Aim of the exercise | Go over the data and copy out each line with "Network" in it.

Records from a dataset:
_ _ _ _ _

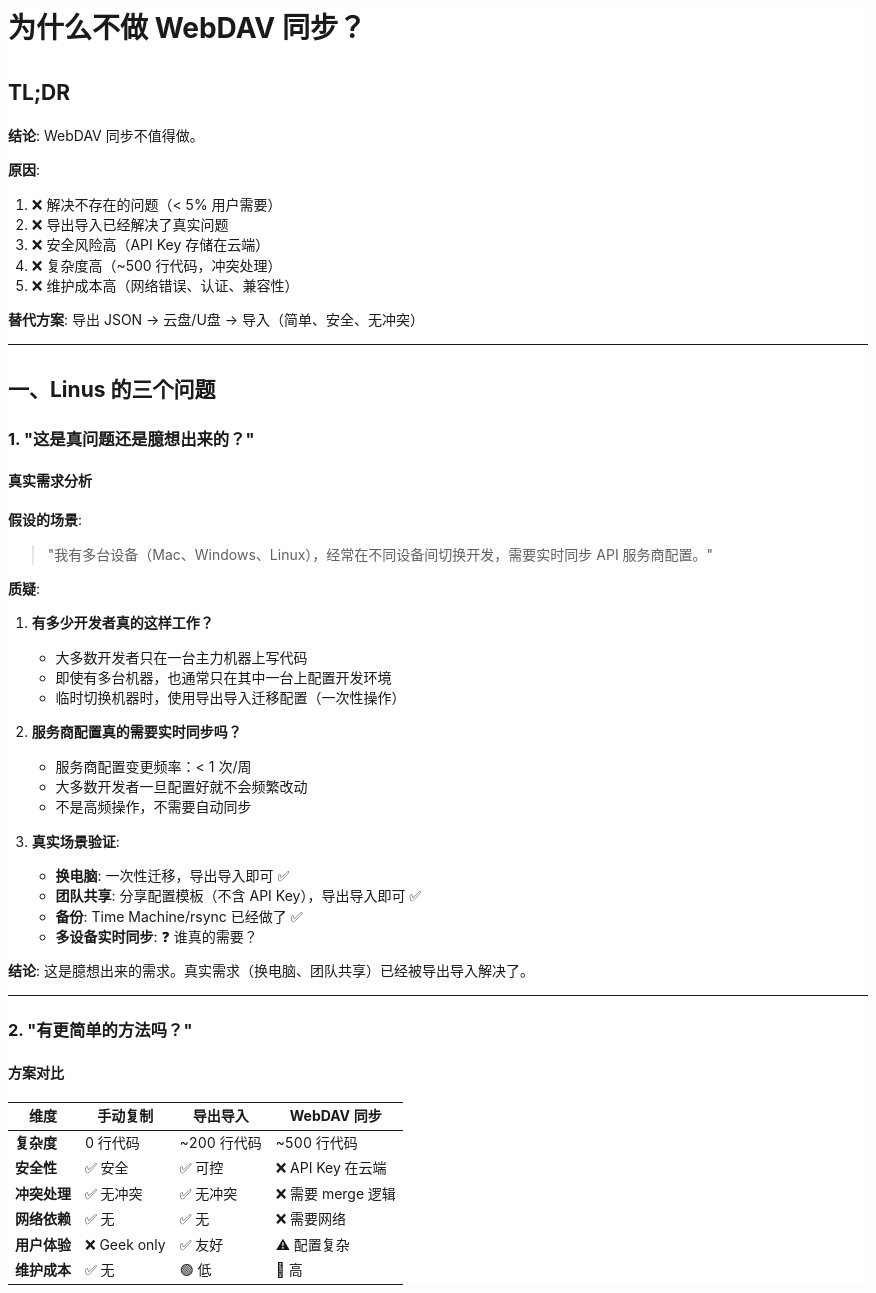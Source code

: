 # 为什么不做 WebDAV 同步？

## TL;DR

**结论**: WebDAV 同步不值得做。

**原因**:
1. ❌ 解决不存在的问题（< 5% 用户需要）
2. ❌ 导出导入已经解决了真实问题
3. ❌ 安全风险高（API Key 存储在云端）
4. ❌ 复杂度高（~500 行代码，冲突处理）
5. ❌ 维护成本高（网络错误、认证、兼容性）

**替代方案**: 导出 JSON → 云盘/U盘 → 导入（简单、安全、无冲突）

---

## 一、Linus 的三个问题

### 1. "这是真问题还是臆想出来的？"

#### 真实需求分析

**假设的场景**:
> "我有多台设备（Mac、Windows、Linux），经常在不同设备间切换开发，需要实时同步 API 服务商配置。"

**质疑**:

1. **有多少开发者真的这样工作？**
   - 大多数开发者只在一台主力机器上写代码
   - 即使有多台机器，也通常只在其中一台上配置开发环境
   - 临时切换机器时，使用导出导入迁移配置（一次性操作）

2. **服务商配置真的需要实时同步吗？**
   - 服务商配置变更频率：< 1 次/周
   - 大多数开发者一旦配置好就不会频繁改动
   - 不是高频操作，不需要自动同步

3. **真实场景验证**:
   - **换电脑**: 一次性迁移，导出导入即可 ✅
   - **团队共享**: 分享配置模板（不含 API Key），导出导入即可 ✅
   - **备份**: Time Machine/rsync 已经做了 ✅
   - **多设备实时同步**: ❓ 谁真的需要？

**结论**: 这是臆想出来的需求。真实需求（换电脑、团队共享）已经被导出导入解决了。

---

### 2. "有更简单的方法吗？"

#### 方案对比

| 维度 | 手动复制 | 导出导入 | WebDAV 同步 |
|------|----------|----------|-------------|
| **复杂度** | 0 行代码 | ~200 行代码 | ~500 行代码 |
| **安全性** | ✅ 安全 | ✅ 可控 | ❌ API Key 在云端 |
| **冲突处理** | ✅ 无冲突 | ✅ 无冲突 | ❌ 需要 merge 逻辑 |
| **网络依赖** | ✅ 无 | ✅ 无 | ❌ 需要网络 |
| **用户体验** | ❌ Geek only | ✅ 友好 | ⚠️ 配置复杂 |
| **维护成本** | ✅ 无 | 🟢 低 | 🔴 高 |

_ _ _ _ _

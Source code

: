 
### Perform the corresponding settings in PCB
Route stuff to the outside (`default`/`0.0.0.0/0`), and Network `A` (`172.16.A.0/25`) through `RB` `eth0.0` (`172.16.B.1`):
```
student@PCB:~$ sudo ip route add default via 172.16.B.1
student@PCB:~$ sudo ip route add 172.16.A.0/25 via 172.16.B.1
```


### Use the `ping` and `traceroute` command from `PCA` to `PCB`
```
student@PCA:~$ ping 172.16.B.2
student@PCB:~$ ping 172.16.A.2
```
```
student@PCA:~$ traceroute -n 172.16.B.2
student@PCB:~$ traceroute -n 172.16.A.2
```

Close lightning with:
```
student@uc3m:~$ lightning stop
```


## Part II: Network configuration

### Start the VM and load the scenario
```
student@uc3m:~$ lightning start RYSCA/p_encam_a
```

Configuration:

_ _ _ _ _

Task solution |
Route stuff to the outside (`default`/`0.0.0.0/0`), and Network `A` (`172.16.A.0/25`) through `RB` `eth0.0` (`172.16.B.1`):
## Part II: Network configuration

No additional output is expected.